Na początku lat 90. pojawił się francusko-niemiecki projekt nowego europejskiego pieniądza. W Londynie został przyjęty z niechęcią i Brytyjczycy wynegocjowali sobie prawo do pozostawienia waluty narodowej – funta. Ironią historii jest to, że Margaret Thatcher została obalona przez posłów własnej partii między innymi dlatego, że jej niechęć do zjednoczenia Niemiec i pogłębienia integracji europejskiej po końcu zimnej wojny doprowadziły do izolacji Wysp Brytyjskich. Pozbawienie Thatcher stanowiska premiera wykopało głęboki rów w Partii Konserwatywnej, a jej zwolennicy w większości stali się zwolennikami ograniczenia udziału w Unii Europejskiej, a nawet wystąpienia z niej.
Już w połowie lat 90. przeciwnicy UE chcieli dla Wielkiej Brytanii tzw. wariantu norweskiego, czyli szerokiej współpracy z europejskim wspólnym rynkiem, ale bez zobowiązań politycznych.

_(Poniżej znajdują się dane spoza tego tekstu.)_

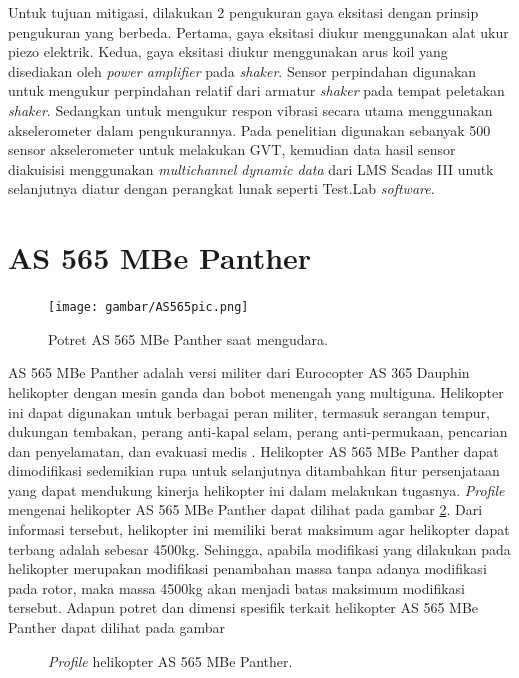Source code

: Untuk tujuan mitigasi, dilakukan 2 pengukuran gaya eksitasi dengan prinsip pengukuran yang berbeda. Pertama, gaya eksitasi diukur menggunakan alat ukur piezo elektrik. Kedua, gaya eksitasi diukur menggunakan arus koil yang disediakan oleh \textit{power amplifier} pada \textit{shaker}. Sensor perpindahan digunakan untuk mengukur perpindahan relatif dari armatur \textit{shaker} pada tempat peletakan \textit{shaker}. Sedangkan untuk mengukur respon vibrasi secara utama menggunakan akselerometer dalam pengukurannya. Pada penelitian \cite{lubrina:hal-01059708} digunakan sebanyak 500 sensor akselerometer untuk melakukan GVT, kemudian data hasil sensor diakuisisi menggunakan \textit{multichannel dynamic data} dari LMS Scadas III unutk selanjutnya diatur dengan perangkat lunak seperti Test.Lab \textit{software}.


\section{AS 565 MBe Panther}
\label{sec:AS565MBe}

\begin{figure}[H]
	\centering
	\texttt{[image: gambar/AS565pic.png]}
	\caption{Potret AS 565 MBe Panther saat mengudara.}
	\label{fig:AS565pic}
\end{figure}

AS 565 MBe Panther adalah versi militer dari Eurocopter AS 365 Dauphin helikopter dengan mesin ganda dan bobot menengah yang multiguna. Helikopter ini dapat digunakan untuk berbagai peran militer, termasuk serangan tempur, dukungan tembakan, perang anti-kapal selam, perang anti-permukaan, pencarian dan penyelamatan, dan evakuasi medis \cite{AS565MBe}. Helikopter AS 565 MBe Panther dapat dimodifikasi sedemikian rupa untuk selanjutnya ditambahkan fitur persenjataan yang dapat mendukung kinerja helikopter ini dalam melakukan tugasnya. \textit{Profile} mengenai helikopter AS 565 MBe Panther dapat dilihat pada gambar \ref{fig:AS565MBe}. Dari informasi tersebut, helikopter ini memiliki berat maksimum agar helikopter dapat terbang adalah sebesar 4500kg. Sehingga, apabila modifikasi yang dilakukan pada helikopter merupakan modifikasi penambahan massa tanpa adanya modifikasi pada rotor, maka massa 4500kg akan menjadi batas maksimum modifikasi tersebut. Adapun potret dan dimensi spesifik terkait helikopter AS 565 MBe Panther dapat dilihat pada gambar

\begin{figure}[H]
	\centering
	\caption{\textit{Profile} helikopter AS 565 MBe Panther.}
	\label{fig:AS565MBe}
\end{figure}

Wyjaśnienia wymaga tutaj pojęcie "eurosceptyk", które narodziło się w Wielkiej Brytanii. W latach 90. "eurosceptyk" nie był jednoznacznie niechętny integracji europejskiej. Była to osoba o poglądach "sceptycznych" wobec zbyt daleko idącej współpracy politycznej w Europie. Pojęcie to jednak ewoluowało i dzisiaj "eurosceptyk" oznacza już w zasadzie przeciwnika Unii Europejskiej jako takiej.
Powrót do serca Europy
Rok 1997 przyniósł kolejną wielką zmianę, tym razem na Wyspach Brytyjskich. Nowym premierem został dynamiczny Tony Blair z Partii Pracy, który obiecywał, że Londyn wróci do "serca Europy" i nawet wysyłał sygnały gotowości wprowadzenia euro zamiast funta. Popularność Blaira rosła także na kontynencie, gdzie nowy premier rozgrywał własną partię euroszachów, próbując rozerwać ścisłe partnerstwo Paryża z Berlinem i nawiązać nowy sojusz brytyjsko-niemiecki. W ciekawym przemówieniu o przyszłości Unii Europejskiej Tony Blair przedstawił własną wizję Europy: to miało być "supermocarstwo", ale nigdy "superpaństwo". Wspomniana definicja była rozwinięciem wystąpienia Margaret Thatcher, jednak w duchu bardziej optymistycznym i proeuropejskim.
Wielka Brytania zawsze popierała rozszerzenie Unii Europejskiej o nowe kraje, w tym Polskę, licząc na "rozrzedzenie" UE. Kiedy rozszerzenie nastąpiło, rząd Blaira otworzył brytyjski rynek pracy, umożliwiając setkom tysięcy Polaków i innym obywatelom Europy Środkowej nieskrępowane podejmowanie pracy i osiedlanie się na Wyspach. Spośród innych państw UE na podobny krok zdecydowały się jeszcze tylko Irlandia i Szwecja. Wyspy Brytyjskie przyjęły dużą falę imigracji z nowych państw UE i przez pierwsze lata większość Brytyjczyków to popierała.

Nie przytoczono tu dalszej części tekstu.